__Task data__.
=== Begin Enclosure ===

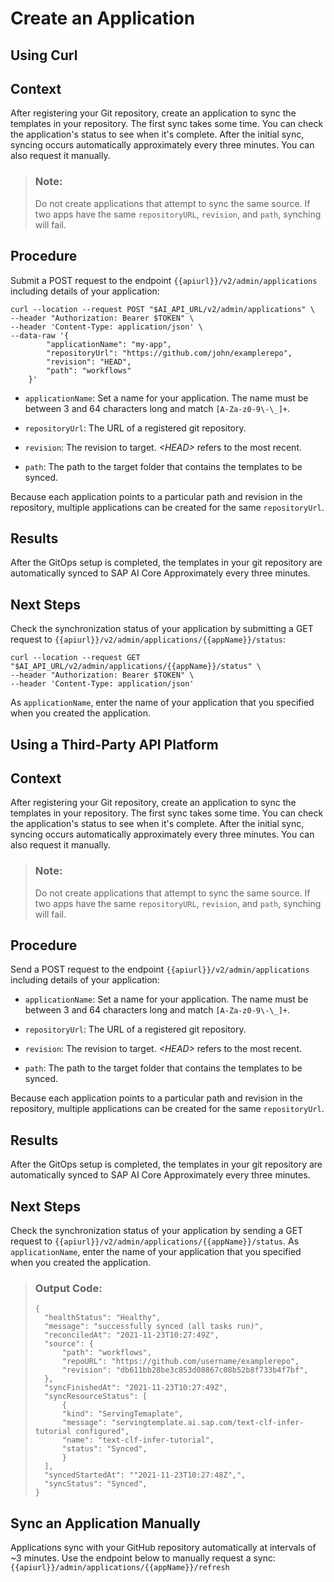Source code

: <!-- loio80dbecf3bc224ef5a300ba214de07973 -->

# Create an Application

<a name="task_i3h_n13_tcc"/>

<!-- task\_i3h\_n13\_tcc -->

## Using Curl



<a name="task_i3h_n13_tcc__context_dh5_p2b_wcc"/>

## Context

After registering your Git repository, create an application to sync the templates in your repository. The first sync takes some time. You can check the application's status to see when it's complete. After the initial sync, syncing occurs automatically approximately every three minutes. You can also request it manually.

> ### Note:  
> Do not create applications that attempt to sync the same source. If two apps have the same `repositoryURL`, `revision`, and `path`, synching will fail.



<a name="task_i3h_n13_tcc__steps_eh5_p2b_wcc"/>

## Procedure

Submit a POST request to the endpoint `{{apiurl}}/v2/admin/applications` including details of your application:

```
curl --location --request POST "$AI_API_URL/v2/admin/applications" \
--header "Authorization: Bearer $TOKEN" \
--header 'Content-Type: application/json' \
--data-raw '{
        "applicationName": "my-app",
        "repositoryUrl": "https://github.com/john/examplerepo",
        "revision": "HEAD",
        "path": "workflows"
    }'
```

-   `applicationName`: Set a name for your application. The name must be between 3 and 64 characters long and match `[A-Za-z0-9\-\_]+`.

-   `repositoryUrl`: The URL of a registered git repository.

-   `revision`: The revision to target. *<HEAD\>* refers to the most recent.

-   `path`: The path to the target folder that contains the templates to be synced.


Because each application points to a particular path and revision in the repository, multiple applications can be created for the same `repositoryUrl`.



<a name="task_i3h_n13_tcc__result_psd_vjp_kyb"/>

## Results

After the GitOps setup is completed, the templates in your git repository are automatically synced to SAP AI Core Approximately every three minutes.



<a name="task_i3h_n13_tcc__postreq_clx_ckp_kyb"/>

## Next Steps

Check the synchronization status of your application by submitting a GET request to `{{apiurl}}/v2/admin/applications/{{appName}}/status`:

```
curl --location --request GET "$AI_API_URL/v2/admin/applications/{{appName}}/status" \
--header "Authorization: Bearer $TOKEN" \
--header 'Content-Type: application/json'
```

As `applicationName`, enter the name of your application that you specified when you created the application.

<a name="task_cxf_n13_tcc"/>

<!-- task\_cxf\_n13\_tcc -->

## Using a Third-Party API Platform



<a name="task_cxf_n13_tcc__context_j2n_42b_wcc"/>

## Context

After registering your Git repository, create an application to sync the templates in your repository. The first sync takes some time. You can check the application's status to see when it's complete. After the initial sync, syncing occurs automatically approximately every three minutes. You can also request it manually.

> ### Note:  
> Do not create applications that attempt to sync the same source. If two apps have the same `repositoryURL`, `revision`, and `path`, synching will fail.



<a name="task_cxf_n13_tcc__steps_k2n_42b_wcc"/>

## Procedure

Send a POST request to the endpoint `{{apiurl}}/v2/admin/applications` including details of your application:

-   `applicationName`: Set a name for your application. The name must be between 3 and 64 characters long and match `[A-Za-z0-9\-\_]+`.

-   `repositoryUrl`: The URL of a registered git repository.

-   `revision`: The revision to target. *<HEAD\>* refers to the most recent.

-   `path`: The path to the target folder that contains the templates to be synced.


Because each application points to a particular path and revision in the repository, multiple applications can be created for the same `repositoryUrl`.



<a name="task_cxf_n13_tcc__result_psd_vjp_kxb"/>

## Results

After the GitOps setup is completed, the templates in your git repository are automatically synced to SAP AI Core Approximately every three minutes.



<a name="task_cxf_n13_tcc__postreq_clx_ckp_kxb"/>

## Next Steps

Check the synchronization status of your application by sending a GET request to `{{apiurl}}/v2/admin/applications/{{appName}}/status`. As `applicationName`, enter the name of your application that you specified when you created the application.

> ### Output Code:  
> ```
> {
> 	"healthStatus": "Healthy",
> 	"message": "successfully synced (all tasks run)",
> 	"reconciledAt": "2021-11-23T10:27:49Z",
> 	"source": {
> 		"path": "workflows",
> 		"repoURL": "https://github.com/username/examplerepo",
> 		"revision": "db611bb28be3c853d08867c08b52b8f733b4f7bf",
> 	},
> 	"syncFinishedAt": "2021-11-23T10:27:49Z",
> 	"syncResourceStatus": [
> 		{
> 		"kind": "ServingTemaplate",
> 		"message": "servingtemplate.ai.sap.com/text-clf-infer-tutorial configured",
> 		"name": "text-clf-infer-tutorial",
> 		"status": "Synced",
> 		}
> 	],
> 	"syncedStartedAt": ""2021-11-23T10:27:48Z",",
> 	"syncStatus": "Synced",
> }
> ```

<a name="id_y5x_x2b_wcc"/>

<!-- id\_y5x\_x2b\_wcc -->

## Sync an Application Manually

Applications sync with your GitHub repository automatically at intervals of ~3 minutes. Use the endpoint below to manually request a sync:`{{apiurl}}/admin/applications/{{appName}}/refresh`

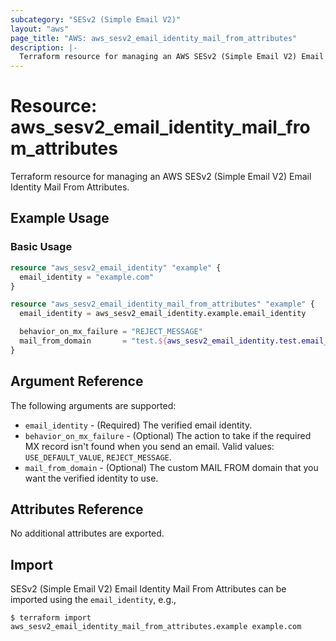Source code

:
 ```yaml
---
subcategory: "SESv2 (Simple Email V2)"
layout: "aws"
page_title: "AWS: aws_sesv2_email_identity_mail_from_attributes"
description: |-
  Terraform resource for managing an AWS SESv2 (Simple Email V2) Email Identity Mail From Attributes.
---
```


# Resource: aws_sesv2_email_identity_mail_from_attributes

Terraform resource for managing an AWS SESv2 (Simple Email V2) Email Identity Mail From Attributes.

## Example Usage

### Basic Usage

```terraform
resource "aws_sesv2_email_identity" "example" {
  email_identity = "example.com"
}

resource "aws_sesv2_email_identity_mail_from_attributes" "example" {
  email_identity = aws_sesv2_email_identity.example.email_identity

  behavior_on_mx_failure = "REJECT_MESSAGE"
  mail_from_domain       = "test.${aws_sesv2_email_identity.test.email_identity}"
}
```

## Argument Reference

The following arguments are supported:

* `email_identity` - (Required) The verified email identity.
* `behavior_on_mx_failure` - (Optional) The action to take if the required MX record isn't found when you send an email. Valid values: `USE_DEFAULT_VALUE`, `REJECT_MESSAGE`.
* `mail_from_domain` - (Optional) The custom MAIL FROM domain that you want the verified identity to use.

## Attributes Reference

No additional attributes are exported.

## Import

SESv2 (Simple Email V2) Email Identity Mail From Attributes can be imported using the `email_identity`, e.g.,

```
$ terraform import aws_sesv2_email_identity_mail_from_attributes.example example.com
```
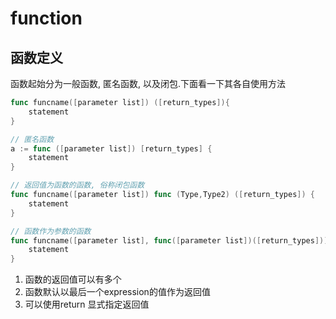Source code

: # function

## 函数定义
函数起始分为一般函数, 匿名函数, 以及闭包.下面看一下其各自使用方法

```go
func funcname([parameter list]) ([return_types]){
    statement
}

// 匿名函数
a := func ([parameter list]) [return_types] {
    statement
}

// 返回值为函数的函数, 俗称闭包函数
func funcname([parameter list]) func (Type,Type2) ([return_types]) {
    statement
}

// 函数作为参数的函数
func funcname([parameter list], func([parameter list])([return_types])) ([return_types]) {
    statement
}


```
1. 函数的返回值可以有多个
2. 函数默认以最后一个expression的值作为返回值
3. 可以使用return 显式指定返回值
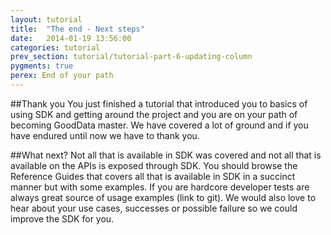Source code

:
 ```yaml
---
layout: tutorial
title:  "The end - Next steps"
date:   2014-01-19 13:56:00
categories: tutorial
prev_section: tutorial/tutorial-part-6-updating-column
pygments: true
perex: End of your path
---
```


##Thank you
You just finished a tutorial that introduced you to basics of using SDK and getting around the project and you are on your path of becoming GoodData master. We have covered a lot of ground and if you have endured until now we have to thank you.

##What next?
Not all that is available in SDK was covered and not all that is available on the APIs is exposed through SDK. You should browse the Reference Guides that covers all that is available in SDK in a succinct manner but with some examples. If you are hardcore developer tests are always great source of usage examples (link to git). We would also love to hear about your use cases, successes or possible failure so we could improve the SDK for you.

=== End Enclosure ===

__Problem__. Would you repeat the material exactly, keeping out any pictures?

__Your response__.
Source code

: <!-- loio80dbecf3bc224ef5a300ba214de07973 -->

# Create an Application

<a name="task_i3h_n13_tcc"/>

<!-- task\_i3h\_n13\_tcc -->

## Using Curl



<a name="task_i3h_n13_tcc__context_dh5_p2b_wcc"/>

## Context

After registering your Git repository, create an application to sync the templates in your repository. The first sync takes some time. You can check the application's status to see when it's complete. After the initial sync, syncing occurs automatically approximately every three minutes. You can also request it manually.

> ### Note:  
> Do not create applications that attempt to sync the same source. If two apps have the same `repositoryURL`, `revision`, and `path`, synching will fail.



<a name="task_i3h_n13_tcc__steps_eh5_p2b_wcc"/>

## Procedure

Submit a POST request to the endpoint `{{apiurl}}/v2/admin/applications` including details of your application:

```
curl --location --request POST "$AI_API_URL/v2/admin/applications" \
--header "Authorization: Bearer $TOKEN" \
--header 'Content-Type: application/json' \
--data-raw '{
        "applicationName": "my-app",
        "repositoryUrl": "https://github.com/john/examplerepo",
        "revision": "HEAD",
        "path": "workflows"
    }'
```

-   `applicationName`: Set a name for your application. The name must be between 3 and 64 characters long and match `[A-Za-z0-9\-\_]+`.

-   `repositoryUrl`: The URL of a registered git repository.

-   `revision`: The revision to target. *<HEAD\>* refers to the most recent.

-   `path`: The path to the target folder that contains the templates to be synced.


Because each application points to a particular path and revision in the repository, multiple applications can be created for the same `repositoryUrl`.



<a name="task_i3h_n13_tcc__result_psd_vjp_kyb"/>

## Results

After the GitOps setup is completed, the templates in your git repository are automatically synced to SAP AI Core Approximately every three minutes.



<a name="task_i3h_n13_tcc__postreq_clx_ckp_kyb"/>

## Next Steps

Check the synchronization status of your application by submitting a GET request to `{{apiurl}}/v2/admin/applications/{{appName}}/status`:

```
curl --location --request GET "$AI_API_URL/v2/admin/applications/{{appName}}/status" \
--header "Authorization: Bearer $TOKEN" \
--header 'Content-Type: application/json'
```

As `applicationName`, enter the name of your application that you specified when you created the application.

<a name="task_cxf_n13_tcc"/>

<!-- task\_cxf\_n13\_tcc -->

## Using a Third-Party API Platform



<a name="task_cxf_n13_tcc__context_j2n_42b_wcc"/>

## Context

After registering your Git repository, create an application to sync the templates in your repository. The first sync takes some time. You can check the application's status to see when it's complete. After the initial sync, syncing occurs automatically approximately every three minutes. You can also request it manually.

> ### Note:  
> Do not create applications that attempt to sync the same source. If two apps have the same `repositoryURL`, `revision`, and `path`, synching will fail.



<a name="task_cxf_n13_tcc__steps_k2n_42b_wcc"/>

## Procedure

Send a POST request to the endpoint `{{apiurl}}/v2/admin/applications` including details of your application:

-   `applicationName`: Set a name for your application. The name must be between 3 and 64 characters long and match `[A-Za-z0-9\-\_]+`.

-   `repositoryUrl`: The URL of a registered git repository.

-   `revision`: The revision to target. *<HEAD\>* refers to the most recent.

-   `path`: The path to the target folder that contains the templates to be synced.


Because each application points to a particular path and revision in the repository, multiple applications can be created for the same `repositoryUrl`.



<a name="task_cxf_n13_tcc__result_psd_vjp_kxb"/>

## Results

After the GitOps setup is completed, the templates in your git repository are automatically synced to SAP AI Core Approximately every three minutes.



<a name="task_cxf_n13_tcc__postreq_clx_ckp_kxb"/>

## Next Steps

Check the synchronization status of your application by sending a GET request to `{{apiurl}}/v2/admin/applications/{{appName}}/status`. As `applicationName`, enter the name of your application that you specified when you created the application.

> ### Output Code:  
> ```
> {
> 	"healthStatus": "Healthy",
> 	"message": "successfully synced (all tasks run)",
> 	"reconciledAt": "2021-11-23T10:27:49Z",
> 	"source": {
> 		"path": "workflows",
> 		"repoURL": "https://github.com/username/examplerepo",
> 		"revision": "db611bb28be3c853d08867c08b52b8f733b4f7bf",
> 	},
> 	"syncFinishedAt": "2021-11-23T10:27:49Z",
> 	"syncResourceStatus": [
> 		{
> 		"kind": "ServingTemaplate",
> 		"message": "servingtemplate.ai.sap.com/text-clf-infer-tutorial configured",
> 		"name": "text-clf-infer-tutorial",
> 		"status": "Synced",
> 		}
> 	],
> 	"syncedStartedAt": ""2021-11-23T10:27:48Z",",
> 	"syncStatus": "Synced",
> }
> ```

<a name="id_y5x_x2b_wcc"/>

<!-- id\_y5x\_x2b\_wcc -->

## Sync an Application Manually

Applications sync with your GitHub repository automatically at intervals of ~3 minutes. Use the endpoint below to manually request a sync:`{{apiurl}}/admin/applications/{{appName}}/refresh`

Source code

:
 ```yaml
---
subcategory: "SESv2 (Simple Email V2)"
layout: "aws"
page_title: "AWS: aws_sesv2_email_identity_mail_from_attributes"
description: |-
  Terraform resource for managing an AWS SESv2 (Simple Email V2) Email Identity Mail From Attributes.
---
```


# Resource: aws_sesv2_email_identity_mail_from_attributes

Terraform resource for managing an AWS SESv2 (Simple Email V2) Email Identity Mail From Attributes.

## Example Usage

### Basic Usage

```terraform
resource "aws_sesv2_email_identity" "example" {
  email_identity = "example.com"
}

resource "aws_sesv2_email_identity_mail_from_attributes" "example" {
  email_identity = aws_sesv2_email_identity.example.email_identity

  behavior_on_mx_failure = "REJECT_MESSAGE"
  mail_from_domain       = "test.${aws_sesv2_email_identity.test.email_identity}"
}
```

## Argument Reference

The following arguments are supported:

* `email_identity` - (Required) The verified email identity.
* `behavior_on_mx_failure` - (Optional) The action to take if the required MX record isn't found when you send an email. Valid values: `USE_DEFAULT_VALUE`, `REJECT_MESSAGE`.
* `mail_from_domain` - (Optional) The custom MAIL FROM domain that you want the verified identity to use.

## Attributes Reference

No additional attributes are exported.

## Import

SESv2 (Simple Email V2) Email Identity Mail From Attributes can be imported using the `email_identity`, e.g.,

```
$ terraform import aws_sesv2_email_identity_mail_from_attributes.example example.com
```
Source code

: # function

## 函数定义
函数起始分为一般函数, 匿名函数, 以及闭包.下面看一下其各自使用方法

```go
func funcname([parameter list]) ([return_types]){
    statement
}

// 匿名函数
a := func ([parameter list]) [return_types] {
    statement
}

// 返回值为函数的函数, 俗称闭包函数
func funcname([parameter list]) func (Type,Type2) ([return_types]) {
    statement
}

// 函数作为参数的函数
func funcname([parameter list], func([parameter list])([return_types])) ([return_types]) {
    statement
}


```
1. 函数的返回值可以有多个
2. 函数默认以最后一个expression的值作为返回值
3. 可以使用return 显式指定返回值
Source code

:
 ```yaml
---
layout: tutorial
title:  "The end - Next steps"
date:   2014-01-19 13:56:00
categories: tutorial
prev_section: tutorial/tutorial-part-6-updating-column
pygments: true
perex: End of your path
---
```


##Thank you
You just finished a tutorial that introduced you to basics of using SDK and getting around the project and you are on your path of becoming GoodData master. We have covered a lot of ground and if you have endured until now we have to thank you.

##What next?
Not all that is available in SDK was covered and not all that is available on the APIs is exposed through SDK. You should browse the Reference Guides that covers all that is available in SDK in a succinct manner but with some examples. If you are hardcore developer tests are always great source of usage examples (link to git). We would also love to hear about your use cases, successes or possible failure so we could improve the SDK for you.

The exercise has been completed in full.